Figure 2.

Metabolic analyses validate use of CRC-on-Chip to model CRC progression

(A) Epithelial and endothelial effluent was collected from the Intestine Chip and the HT29-and HCT116-CRC-on-Chips on days 0 and 6 of the experiment and mass spectrometry-based metabolomics was performed. The principal component analysis (PCA) on the differential metabolites demonstrates the clustering of samples corresponding to the effluent compartment (epithelium or endothelium) and the different time points.

(B) Volcano plots comparing the metabolites from the top epithelial channel on day 0 and day 6 for the Intestine Chip and the HT29-and HCT116-CRC-on-Chips. Each point represents a metabolite.

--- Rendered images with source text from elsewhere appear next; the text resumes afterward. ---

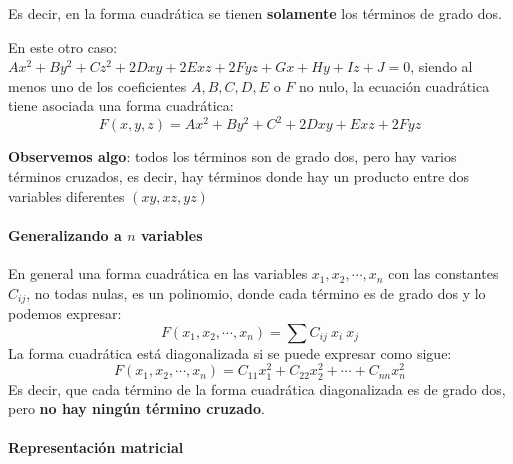 
Es decir, en la forma cuadrática se tienen \textbf{solamente} los términos de grado dos.

En este otro caso: \(Ax^2 + By^2+Cz^2+2Dxy+2Exz+2Fyz+Gx+Hy+Iz+J=0\), siendo al menos uno de los coeficientes \(A,B,C,D,E\) o \(F\) no nulo, la ecuación cuadrática tiene asociada una forma cuadrática:
\[
F(x,y,z) = Ax^2 + By^2 + C^2 + 2Dxy + Exz + 2Fyz
\]
\begin{tcolorbox}[myconclusion]
  \textbf{Observemos algo}: todos los términos son de grado dos, pero hay varios términos cruzados, es decir, hay términos donde hay un producto entre dos variables diferentes \((xy,xz,yz)\)
\end{tcolorbox}

\paragraph{Generalizando a \(n\) variables}

En general una forma cuadrática en las variables \(x_1,x_2,\cdots,x_n\) con las constantes \(C_{ij}\), no todas nulas, es un polinomio, donde cada término es de grado dos y lo podemos expresar:
\[
  F(x_1,x_2,\cdots,x_n) = \sum C_{ij} ~ x_i ~ x_j
\]
La forma cuadrática está diagonalizada si se puede expresar como sigue:
\[
  F(x_1,x_2,\cdots,x_n) = C_{11} x_1^2 + C_{22} x_2^2 + \cdots + C_{nn} x_n^2
\]
Es decir, que cada término de la forma cuadrática diagonalizada es de grado dos, pero \textbf{no hay ningún término cruzado}.

\paragraph{Representación matricial}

Analytes with p values <0.05 and fold change >2 were regarded as statistically significant (colored red and blue upregulated and downregulated, respectively).

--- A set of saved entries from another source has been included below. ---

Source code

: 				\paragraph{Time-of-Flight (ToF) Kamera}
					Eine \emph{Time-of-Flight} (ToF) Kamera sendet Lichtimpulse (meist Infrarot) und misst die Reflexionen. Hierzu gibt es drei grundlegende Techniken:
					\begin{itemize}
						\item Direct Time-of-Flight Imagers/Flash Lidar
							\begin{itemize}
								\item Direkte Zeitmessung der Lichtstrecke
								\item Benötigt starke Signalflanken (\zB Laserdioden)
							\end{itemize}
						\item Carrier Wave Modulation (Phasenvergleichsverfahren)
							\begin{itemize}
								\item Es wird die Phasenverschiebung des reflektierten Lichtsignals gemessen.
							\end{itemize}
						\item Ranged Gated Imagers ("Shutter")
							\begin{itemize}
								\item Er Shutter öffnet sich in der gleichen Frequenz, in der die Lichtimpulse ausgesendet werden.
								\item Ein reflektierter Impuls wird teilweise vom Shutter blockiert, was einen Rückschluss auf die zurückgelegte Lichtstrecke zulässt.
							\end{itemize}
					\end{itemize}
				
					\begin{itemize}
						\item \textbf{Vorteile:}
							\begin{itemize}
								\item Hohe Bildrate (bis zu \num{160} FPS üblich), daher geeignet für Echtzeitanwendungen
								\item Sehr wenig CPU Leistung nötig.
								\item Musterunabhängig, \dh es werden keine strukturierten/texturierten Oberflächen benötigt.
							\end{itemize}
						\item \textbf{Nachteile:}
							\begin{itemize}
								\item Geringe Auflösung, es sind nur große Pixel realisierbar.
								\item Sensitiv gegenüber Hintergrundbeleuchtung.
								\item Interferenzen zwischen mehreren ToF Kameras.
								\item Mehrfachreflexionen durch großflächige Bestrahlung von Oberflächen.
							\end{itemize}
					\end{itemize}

(C) Differential metabolites between the Intestine Chip and the HCT116-CRC-on-Chip from the epithelial effluent showed altered TCA cycle and amino acid metabolism via Ingenuity Pathway Analysis (IPA).

(D) The 50 differential metabolites that matched to our internal database from the epithelial channel of the HCT116-CRC-on-Chip mapped to colorectal cancer with the highest significance (highest –Log10p value) using IPA. Each group is ranked by p value and colored based on the 50 differentially expressed metabolites from our dataset, termed “CRC Chip” (red; asterisk denotes significant outliers) or 20 permutations of 50 randomly selected metabolites, termed “random set” (black box plots).Wilcoxon signed rank test compared the CRC Chips to the random selection sets for the “colorectal cancer” disease state, p = 0.0005.